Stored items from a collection
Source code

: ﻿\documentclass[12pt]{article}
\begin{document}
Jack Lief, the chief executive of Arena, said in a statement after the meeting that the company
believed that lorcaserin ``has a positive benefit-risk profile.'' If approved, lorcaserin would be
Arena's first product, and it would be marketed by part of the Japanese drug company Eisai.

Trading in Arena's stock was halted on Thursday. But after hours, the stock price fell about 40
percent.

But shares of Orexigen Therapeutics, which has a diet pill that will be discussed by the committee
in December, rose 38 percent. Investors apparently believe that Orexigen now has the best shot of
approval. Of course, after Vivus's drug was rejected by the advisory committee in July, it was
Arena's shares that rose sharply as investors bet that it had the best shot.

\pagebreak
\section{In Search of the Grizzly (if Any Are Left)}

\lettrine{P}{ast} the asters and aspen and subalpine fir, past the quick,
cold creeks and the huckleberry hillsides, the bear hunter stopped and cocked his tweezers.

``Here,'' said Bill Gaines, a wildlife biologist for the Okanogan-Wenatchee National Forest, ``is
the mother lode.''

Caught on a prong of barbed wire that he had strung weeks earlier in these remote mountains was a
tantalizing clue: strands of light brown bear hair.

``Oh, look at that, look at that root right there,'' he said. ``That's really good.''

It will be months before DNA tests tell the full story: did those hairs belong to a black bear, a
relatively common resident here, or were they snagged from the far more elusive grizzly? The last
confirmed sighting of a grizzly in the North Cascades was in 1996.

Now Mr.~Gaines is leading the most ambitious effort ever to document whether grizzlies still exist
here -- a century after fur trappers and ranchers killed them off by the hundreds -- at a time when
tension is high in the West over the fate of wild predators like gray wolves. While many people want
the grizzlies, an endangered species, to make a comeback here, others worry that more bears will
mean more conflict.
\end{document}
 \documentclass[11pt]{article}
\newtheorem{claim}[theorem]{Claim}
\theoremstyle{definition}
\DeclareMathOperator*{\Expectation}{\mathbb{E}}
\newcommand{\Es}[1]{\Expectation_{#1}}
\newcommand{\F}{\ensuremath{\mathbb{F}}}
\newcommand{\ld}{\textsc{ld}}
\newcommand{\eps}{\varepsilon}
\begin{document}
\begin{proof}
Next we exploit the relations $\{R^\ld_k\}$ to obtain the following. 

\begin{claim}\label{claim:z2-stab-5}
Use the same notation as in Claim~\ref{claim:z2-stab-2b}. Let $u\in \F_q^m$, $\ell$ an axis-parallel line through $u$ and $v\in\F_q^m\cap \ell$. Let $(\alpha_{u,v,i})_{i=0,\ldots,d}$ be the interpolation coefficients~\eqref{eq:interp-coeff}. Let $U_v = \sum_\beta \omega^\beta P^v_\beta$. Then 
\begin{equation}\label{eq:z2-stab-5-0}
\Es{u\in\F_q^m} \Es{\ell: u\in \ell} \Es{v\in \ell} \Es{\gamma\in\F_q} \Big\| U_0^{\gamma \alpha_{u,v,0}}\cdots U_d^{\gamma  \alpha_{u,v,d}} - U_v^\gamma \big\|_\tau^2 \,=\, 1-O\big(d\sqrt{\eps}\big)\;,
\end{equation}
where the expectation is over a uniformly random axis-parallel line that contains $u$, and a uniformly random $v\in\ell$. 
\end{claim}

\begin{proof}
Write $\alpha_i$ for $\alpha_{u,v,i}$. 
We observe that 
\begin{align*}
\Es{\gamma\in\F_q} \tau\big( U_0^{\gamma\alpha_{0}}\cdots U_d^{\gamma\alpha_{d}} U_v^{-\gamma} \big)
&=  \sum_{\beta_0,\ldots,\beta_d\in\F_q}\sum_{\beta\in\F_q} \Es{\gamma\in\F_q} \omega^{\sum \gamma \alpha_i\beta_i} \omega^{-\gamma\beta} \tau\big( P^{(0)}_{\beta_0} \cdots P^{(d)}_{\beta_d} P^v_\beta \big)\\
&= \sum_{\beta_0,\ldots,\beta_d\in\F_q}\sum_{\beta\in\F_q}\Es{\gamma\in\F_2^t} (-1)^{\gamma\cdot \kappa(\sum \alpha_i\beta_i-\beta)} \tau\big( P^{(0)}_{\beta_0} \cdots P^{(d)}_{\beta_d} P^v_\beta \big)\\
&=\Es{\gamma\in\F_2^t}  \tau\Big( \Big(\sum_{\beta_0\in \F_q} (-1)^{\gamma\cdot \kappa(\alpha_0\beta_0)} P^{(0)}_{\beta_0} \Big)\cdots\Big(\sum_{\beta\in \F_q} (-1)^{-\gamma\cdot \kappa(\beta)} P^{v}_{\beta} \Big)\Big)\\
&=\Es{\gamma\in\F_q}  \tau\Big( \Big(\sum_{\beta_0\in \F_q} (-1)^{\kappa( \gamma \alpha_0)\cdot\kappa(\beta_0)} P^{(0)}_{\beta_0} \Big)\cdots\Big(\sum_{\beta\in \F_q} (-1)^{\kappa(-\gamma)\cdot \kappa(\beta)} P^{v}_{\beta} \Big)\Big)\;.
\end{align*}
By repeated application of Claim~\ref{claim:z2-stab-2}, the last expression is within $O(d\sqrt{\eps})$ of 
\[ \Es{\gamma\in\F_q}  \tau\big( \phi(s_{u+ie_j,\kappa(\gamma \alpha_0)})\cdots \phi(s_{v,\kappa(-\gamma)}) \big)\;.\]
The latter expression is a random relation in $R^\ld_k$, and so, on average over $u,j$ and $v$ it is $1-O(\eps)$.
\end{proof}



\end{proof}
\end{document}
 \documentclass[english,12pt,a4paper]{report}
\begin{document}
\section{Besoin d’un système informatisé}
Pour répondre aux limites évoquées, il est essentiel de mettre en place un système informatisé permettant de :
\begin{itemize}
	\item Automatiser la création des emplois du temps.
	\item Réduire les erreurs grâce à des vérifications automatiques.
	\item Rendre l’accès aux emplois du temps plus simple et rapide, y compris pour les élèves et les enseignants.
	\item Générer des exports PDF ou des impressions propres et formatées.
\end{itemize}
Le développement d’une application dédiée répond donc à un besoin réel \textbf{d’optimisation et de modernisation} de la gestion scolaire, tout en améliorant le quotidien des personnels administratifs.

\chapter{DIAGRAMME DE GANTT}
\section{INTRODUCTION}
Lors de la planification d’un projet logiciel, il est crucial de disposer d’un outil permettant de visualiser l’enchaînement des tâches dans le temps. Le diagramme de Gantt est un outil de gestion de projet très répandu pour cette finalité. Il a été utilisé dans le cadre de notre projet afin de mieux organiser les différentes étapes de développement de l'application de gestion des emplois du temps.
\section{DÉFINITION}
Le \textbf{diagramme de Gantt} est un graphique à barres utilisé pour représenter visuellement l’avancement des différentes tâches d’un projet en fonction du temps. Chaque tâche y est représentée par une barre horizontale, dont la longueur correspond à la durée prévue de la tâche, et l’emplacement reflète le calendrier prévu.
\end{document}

__Description of the task__: Print all the records precisely.

__Answer to this problem__:
Source code

: ﻿\documentclass[12pt]{article}
\begin{document}
Jack Lief, the chief executive of Arena, said in a statement after the meeting that the company
believed that lorcaserin ``has a positive benefit-risk profile.'' If approved, lorcaserin would be
Arena's first product, and it would be marketed by part of the Japanese drug company Eisai.

Trading in Arena's stock was halted on Thursday. But after hours, the stock price fell about 40
percent.

But shares of Orexigen Therapeutics, which has a diet pill that will be discussed by the committee
in December, rose 38 percent. Investors apparently believe that Orexigen now has the best shot of
approval. Of course, after Vivus's drug was rejected by the advisory committee in July, it was
Arena's shares that rose sharply as investors bet that it had the best shot.

\pagebreak
\section{In Search of the Grizzly (if Any Are Left)}

\lettrine{P}{ast} the asters and aspen and subalpine fir, past the quick,
cold creeks and the huckleberry hillsides, the bear hunter stopped and cocked his tweezers.

``Here,'' said Bill Gaines, a wildlife biologist for the Okanogan-Wenatchee National Forest, ``is
the mother lode.''

Caught on a prong of barbed wire that he had strung weeks earlier in these remote mountains was a
tantalizing clue: strands of light brown bear hair.

``Oh, look at that, look at that root right there,'' he said. ``That's really good.''

It will be months before DNA tests tell the full story: did those hairs belong to a black bear, a
relatively common resident here, or were they snagged from the far more elusive grizzly? The last
confirmed sighting of a grizzly in the North Cascades was in 1996.

Now Mr.~Gaines is leading the most ambitious effort ever to document whether grizzlies still exist
here -- a century after fur trappers and ranchers killed them off by the hundreds -- at a time when
tension is high in the West over the fate of wild predators like gray wolves. While many people want
the grizzlies, an endangered species, to make a comeback here, others worry that more bears will
mean more conflict.
\end{document}
 \documentclass[11pt]{article}
\newtheorem{claim}[theorem]{Claim}
\theoremstyle{definition}
\DeclareMathOperator*{\Expectation}{\mathbb{E}}
\newcommand{\Es}[1]{\Expectation_{#1}}
\newcommand{\F}{\ensuremath{\mathbb{F}}}
\newcommand{\ld}{\textsc{ld}}
\newcommand{\eps}{\varepsilon}
\begin{document}
\begin{proof}
Next we exploit the relations $\{R^\ld_k\}$ to obtain the following. 

\begin{claim}\label{claim:z2-stab-5}
Use the same notation as in Claim~\ref{claim:z2-stab-2b}. Let $u\in \F_q^m$, $\ell$ an axis-parallel line through $u$ and $v\in\F_q^m\cap \ell$. Let $(\alpha_{u,v,i})_{i=0,\ldots,d}$ be the interpolation coefficients~\eqref{eq:interp-coeff}. Let $U_v = \sum_\beta \omega^\beta P^v_\beta$. Then 
\begin{equation}\label{eq:z2-stab-5-0}
\Es{u\in\F_q^m} \Es{\ell: u\in \ell} \Es{v\in \ell} \Es{\gamma\in\F_q} \Big\| U_0^{\gamma \alpha_{u,v,0}}\cdots U_d^{\gamma  \alpha_{u,v,d}} - U_v^\gamma \big\|_\tau^2 \,=\, 1-O\big(d\sqrt{\eps}\big)\;,
\end{equation}
where the expectation is over a uniformly random axis-parallel line that contains $u$, and a uniformly random $v\in\ell$. 
\end{claim}

\begin{proof}
Write $\alpha_i$ for $\alpha_{u,v,i}$. 
We observe that 
\begin{align*}
\Es{\gamma\in\F_q} \tau\big( U_0^{\gamma\alpha_{0}}\cdots U_d^{\gamma\alpha_{d}} U_v^{-\gamma} \big)
&=  \sum_{\beta_0,\ldots,\beta_d\in\F_q}\sum_{\beta\in\F_q} \Es{\gamma\in\F_q} \omega^{\sum \gamma \alpha_i\beta_i} \omega^{-\gamma\beta} \tau\big( P^{(0)}_{\beta_0} \cdots P^{(d)}_{\beta_d} P^v_\beta \big)\\
&= \sum_{\beta_0,\ldots,\beta_d\in\F_q}\sum_{\beta\in\F_q}\Es{\gamma\in\F_2^t} (-1)^{\gamma\cdot \kappa(\sum \alpha_i\beta_i-\beta)} \tau\big( P^{(0)}_{\beta_0} \cdots P^{(d)}_{\beta_d} P^v_\beta \big)\\
&=\Es{\gamma\in\F_2^t}  \tau\Big( \Big(\sum_{\beta_0\in \F_q} (-1)^{\gamma\cdot \kappa(\alpha_0\beta_0)} P^{(0)}_{\beta_0} \Big)\cdots\Big(\sum_{\beta\in \F_q} (-1)^{-\gamma\cdot \kappa(\beta)} P^{v}_{\beta} \Big)\Big)\\
&=\Es{\gamma\in\F_q}  \tau\Big( \Big(\sum_{\beta_0\in \F_q} (-1)^{\kappa( \gamma \alpha_0)\cdot\kappa(\beta_0)} P^{(0)}_{\beta_0} \Big)\cdots\Big(\sum_{\beta\in \F_q} (-1)^{\kappa(-\gamma)\cdot \kappa(\beta)} P^{v}_{\beta} \Big)\Big)\;.
\end{align*}
By repeated application of Claim~\ref{claim:z2-stab-2}, the last expression is within $O(d\sqrt{\eps})$ of 
\[ \Es{\gamma\in\F_q}  \tau\big( \phi(s_{u+ie_j,\kappa(\gamma \alpha_0)})\cdots \phi(s_{v,\kappa(-\gamma)}) \big)\;.\]
The latter expression is a random relation in $R^\ld_k$, and so, on average over $u,j$ and $v$ it is $1-O(\eps)$.
\end{proof}



\end{proof}
\end{document}
 \documentclass[english,12pt,a4paper]{report}
\begin{document}
\section{Besoin d’un système informatisé}
Pour répondre aux limites évoquées, il est essentiel de mettre en place un système informatisé permettant de :
\begin{itemize}
	\item Automatiser la création des emplois du temps.
	\item Réduire les erreurs grâce à des vérifications automatiques.
	\item Rendre l’accès aux emplois du temps plus simple et rapide, y compris pour les élèves et les enseignants.
	\item Générer des exports PDF ou des impressions propres et formatées.
\end{itemize}
Le développement d’une application dédiée répond donc à un besoin réel \textbf{d’optimisation et de modernisation} de la gestion scolaire, tout en améliorant le quotidien des personnels administratifs.

\chapter{DIAGRAMME DE GANTT}
\section{INTRODUCTION}
Lors de la planification d’un projet logiciel, il est crucial de disposer d’un outil permettant de visualiser l’enchaînement des tâches dans le temps. Le diagramme de Gantt est un outil de gestion de projet très répandu pour cette finalité. Il a été utilisé dans le cadre de notre projet afin de mieux organiser les différentes étapes de développement de l'application de gestion des emplois du temps.
\section{DÉFINITION}
Le \textbf{diagramme de Gantt} est un graphique à barres utilisé pour représenter visuellement l’avancement des différentes tâches d’un projet en fonction du temps. Chaque tâche y est représentée par une barre horizontale, dont la longueur correspond à la durée prévue de la tâche, et l’emplacement reflète le calendrier prévu.
\end{document}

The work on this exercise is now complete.